Synopsis American Juries by : Neil Vidmar

This monumental and comprehensive volume reviews more than 50 years of empirical research on civil and criminal juries and returns a verdict that strongly supports the jury system.

We the Jury--

We the Jury--
Author :
Publisher :
Total Pages : 392
Release :
ISBN-10 : UOM:39015040614722
ISBN-13 :
Rating : 4/5 (22 Downloads)

Synopsis We the Jury-- by : Godfrey D. Lehman

In We the Jury ... veteran jury watcher and historian Godfrey D. Lehman demonstrates the validity of the American constitutional republic, in which the people hold sovereign power and express their will more effectively by delivering verdicts of conscience than by voting. The jury, when it is independent, nullifies unjust laws, topples kings and, as a representative of the governed, holds the governors in thrall to its consent. The jury is Abraham Lincoln's "government of, by, and for the people" in operation.

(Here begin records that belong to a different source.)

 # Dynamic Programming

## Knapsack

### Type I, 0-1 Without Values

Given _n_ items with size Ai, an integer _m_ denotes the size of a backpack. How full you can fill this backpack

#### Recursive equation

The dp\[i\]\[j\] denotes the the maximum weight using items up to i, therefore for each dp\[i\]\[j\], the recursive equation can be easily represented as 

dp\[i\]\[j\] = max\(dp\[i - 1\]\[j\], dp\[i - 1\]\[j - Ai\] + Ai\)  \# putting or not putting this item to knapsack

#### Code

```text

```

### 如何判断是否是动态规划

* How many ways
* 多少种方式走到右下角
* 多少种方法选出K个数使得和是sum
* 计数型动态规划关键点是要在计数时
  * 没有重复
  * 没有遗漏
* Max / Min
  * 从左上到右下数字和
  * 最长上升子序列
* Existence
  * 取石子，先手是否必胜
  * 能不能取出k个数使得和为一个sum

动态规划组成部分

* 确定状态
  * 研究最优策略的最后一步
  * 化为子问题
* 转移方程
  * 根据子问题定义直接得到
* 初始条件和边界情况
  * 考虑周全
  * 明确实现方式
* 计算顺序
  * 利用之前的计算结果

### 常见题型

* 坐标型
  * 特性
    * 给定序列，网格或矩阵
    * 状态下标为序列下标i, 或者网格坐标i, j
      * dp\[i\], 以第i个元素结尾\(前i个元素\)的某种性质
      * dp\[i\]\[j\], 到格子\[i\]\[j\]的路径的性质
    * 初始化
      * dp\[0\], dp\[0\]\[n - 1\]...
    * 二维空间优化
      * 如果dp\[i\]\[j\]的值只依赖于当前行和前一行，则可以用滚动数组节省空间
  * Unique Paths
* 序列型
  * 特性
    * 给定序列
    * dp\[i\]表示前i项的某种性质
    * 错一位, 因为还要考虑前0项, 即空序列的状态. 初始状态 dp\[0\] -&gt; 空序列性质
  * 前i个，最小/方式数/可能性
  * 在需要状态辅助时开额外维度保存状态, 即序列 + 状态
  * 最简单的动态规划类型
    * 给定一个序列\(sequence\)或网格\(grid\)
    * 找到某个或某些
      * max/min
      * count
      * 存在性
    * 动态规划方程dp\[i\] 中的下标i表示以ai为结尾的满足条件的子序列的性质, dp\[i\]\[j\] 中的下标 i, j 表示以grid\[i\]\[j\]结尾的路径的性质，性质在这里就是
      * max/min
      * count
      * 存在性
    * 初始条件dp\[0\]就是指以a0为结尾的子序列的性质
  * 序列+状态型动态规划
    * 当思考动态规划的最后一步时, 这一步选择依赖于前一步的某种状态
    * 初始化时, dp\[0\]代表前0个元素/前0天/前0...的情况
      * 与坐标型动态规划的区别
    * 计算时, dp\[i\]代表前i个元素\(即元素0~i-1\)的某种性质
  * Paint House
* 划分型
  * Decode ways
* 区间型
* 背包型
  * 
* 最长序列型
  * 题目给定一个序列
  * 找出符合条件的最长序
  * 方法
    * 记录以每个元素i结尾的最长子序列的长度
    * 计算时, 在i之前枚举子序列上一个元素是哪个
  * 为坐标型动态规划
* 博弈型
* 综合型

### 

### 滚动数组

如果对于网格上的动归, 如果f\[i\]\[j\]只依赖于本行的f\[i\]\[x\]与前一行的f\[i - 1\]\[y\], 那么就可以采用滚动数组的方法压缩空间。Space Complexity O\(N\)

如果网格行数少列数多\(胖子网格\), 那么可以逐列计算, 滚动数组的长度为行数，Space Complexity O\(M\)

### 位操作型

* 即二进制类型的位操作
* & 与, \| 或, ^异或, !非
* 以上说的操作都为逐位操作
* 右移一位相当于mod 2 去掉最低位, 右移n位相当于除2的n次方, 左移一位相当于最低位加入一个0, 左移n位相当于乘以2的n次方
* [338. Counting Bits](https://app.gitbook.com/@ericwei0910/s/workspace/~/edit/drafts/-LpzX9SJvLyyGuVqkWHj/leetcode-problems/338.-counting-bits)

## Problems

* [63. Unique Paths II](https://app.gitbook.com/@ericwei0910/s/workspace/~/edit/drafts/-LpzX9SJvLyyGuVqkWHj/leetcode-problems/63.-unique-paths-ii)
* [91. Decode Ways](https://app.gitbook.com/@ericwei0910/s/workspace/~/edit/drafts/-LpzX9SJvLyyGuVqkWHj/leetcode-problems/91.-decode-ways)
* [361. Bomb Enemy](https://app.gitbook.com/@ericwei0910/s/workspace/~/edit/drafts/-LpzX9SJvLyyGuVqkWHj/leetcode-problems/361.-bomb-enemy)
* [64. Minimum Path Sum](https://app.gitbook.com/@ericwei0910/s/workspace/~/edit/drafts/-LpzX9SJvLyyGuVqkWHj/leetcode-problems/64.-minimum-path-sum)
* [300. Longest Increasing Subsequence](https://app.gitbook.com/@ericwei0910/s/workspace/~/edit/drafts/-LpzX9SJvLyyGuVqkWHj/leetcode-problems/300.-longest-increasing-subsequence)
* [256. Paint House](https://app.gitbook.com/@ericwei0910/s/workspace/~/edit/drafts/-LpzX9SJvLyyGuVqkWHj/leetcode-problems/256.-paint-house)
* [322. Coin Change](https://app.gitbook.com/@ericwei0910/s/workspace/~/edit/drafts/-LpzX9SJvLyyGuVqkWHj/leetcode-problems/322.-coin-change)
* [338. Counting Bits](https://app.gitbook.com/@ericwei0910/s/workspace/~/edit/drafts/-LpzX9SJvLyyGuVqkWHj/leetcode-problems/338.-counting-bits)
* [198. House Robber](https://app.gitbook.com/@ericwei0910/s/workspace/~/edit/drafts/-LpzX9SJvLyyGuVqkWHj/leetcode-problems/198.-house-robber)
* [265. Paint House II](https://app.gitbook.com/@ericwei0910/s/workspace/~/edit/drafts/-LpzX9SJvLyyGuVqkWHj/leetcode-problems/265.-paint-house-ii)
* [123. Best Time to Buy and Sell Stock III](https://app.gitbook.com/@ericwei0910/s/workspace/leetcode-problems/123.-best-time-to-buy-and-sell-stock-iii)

The Emerald Handbook of Narrative Criminology

The Emerald Handbook of Narrative Criminology
Author :
Publisher : Emerald Group Publishing
Total Pages : 381
Release :
ISBN-10 : 9781787690073
ISBN-13 : 1787690075
Rating : 4/5 (73 Downloads)

Synopsis The Emerald Handbook of Narrative Criminology by : Jennifer Fleetwood

Over 23 chapters this Handbook reflects the diversity of methodological approaches employed in the emerging field of narrative criminology.

The Forum

The Forum
Author :
Publisher :
Total Pages : 302
Release :
ISBN-10 : IND:30000108152855
ISBN-13 :
Rating : 4/5 (55 Downloads)

Synopsis The Forum by :

Penn State Law Review

Penn State Law Review
Author :
Publisher :
Total Pages : 316
Release :
ISBN-10 : UOM:35112101341313
ISBN-13 :
Rating : 4/5 (13 Downloads)

Synopsis Penn State Law Review by :

Dickinson Law Review

Dickinson Law Review
Author :
Publisher :
Total Pages : 332
Release :
ISBN-10 : UCAL:B4819902
ISBN-13 :
Rating : 4/5 (02 Downloads)

Synopsis Dickinson Law Review by :

Criminal Juries in the 21st Century

Criminal Juries in the 21st Century
Author :
Publisher : Oxford University Press
Total Pages : 353
Release :
ISBN-10 : 9780190658120
ISBN-13 : 0190658126
Rating : 4/5 (20 Downloads)

Synopsis Criminal Juries in the 21st Century by : Cynthia Najdowski

The jury is often hailed as one of the most important symbols of American democracy. Yet much has changed since the Sixth Amendment in 1791 first guaranteed all citizens the right to a jury trial in criminal prosecutions. Experts now have a much more nuanced understanding of the psychological implications of being a juror, and advances in technology and neuroscience make the work of rendering a decision in a criminal trial more complicated than ever before. Criminal Juries in the 21st Century explores the increasingly wide gulf between criminal trial law, procedures, and policy, and what scientific findings have revealed about the human experience of serving as a juror. Readers will contemplate myriad legal issues that arise when jurors decide criminal cases as well as cutting-edge psychological research that can be used to not only understand the performance and experience of the contemporary criminal jury, but also to improve it. Chapter authors grapple with a number of key issues at the intersection of psychology and law, guiding readers to consider everything from the factors that influence the initial selection of the jury to how jurors cope with and reflect on their service after the trial ends. Together the chapters provide a unique view of criminal juries with the goal of increasing awareness of a broad range of current issues in great need of theoretical, empirical, and legal attention. Criminal Juries in the 21st Century will identify how social science research can inform law and policy relevant to improving justice within the jury system, and is an essential resource for those who directly study jury decision making as well as social scientists generally, attorneys, judges, students, and even future jurors.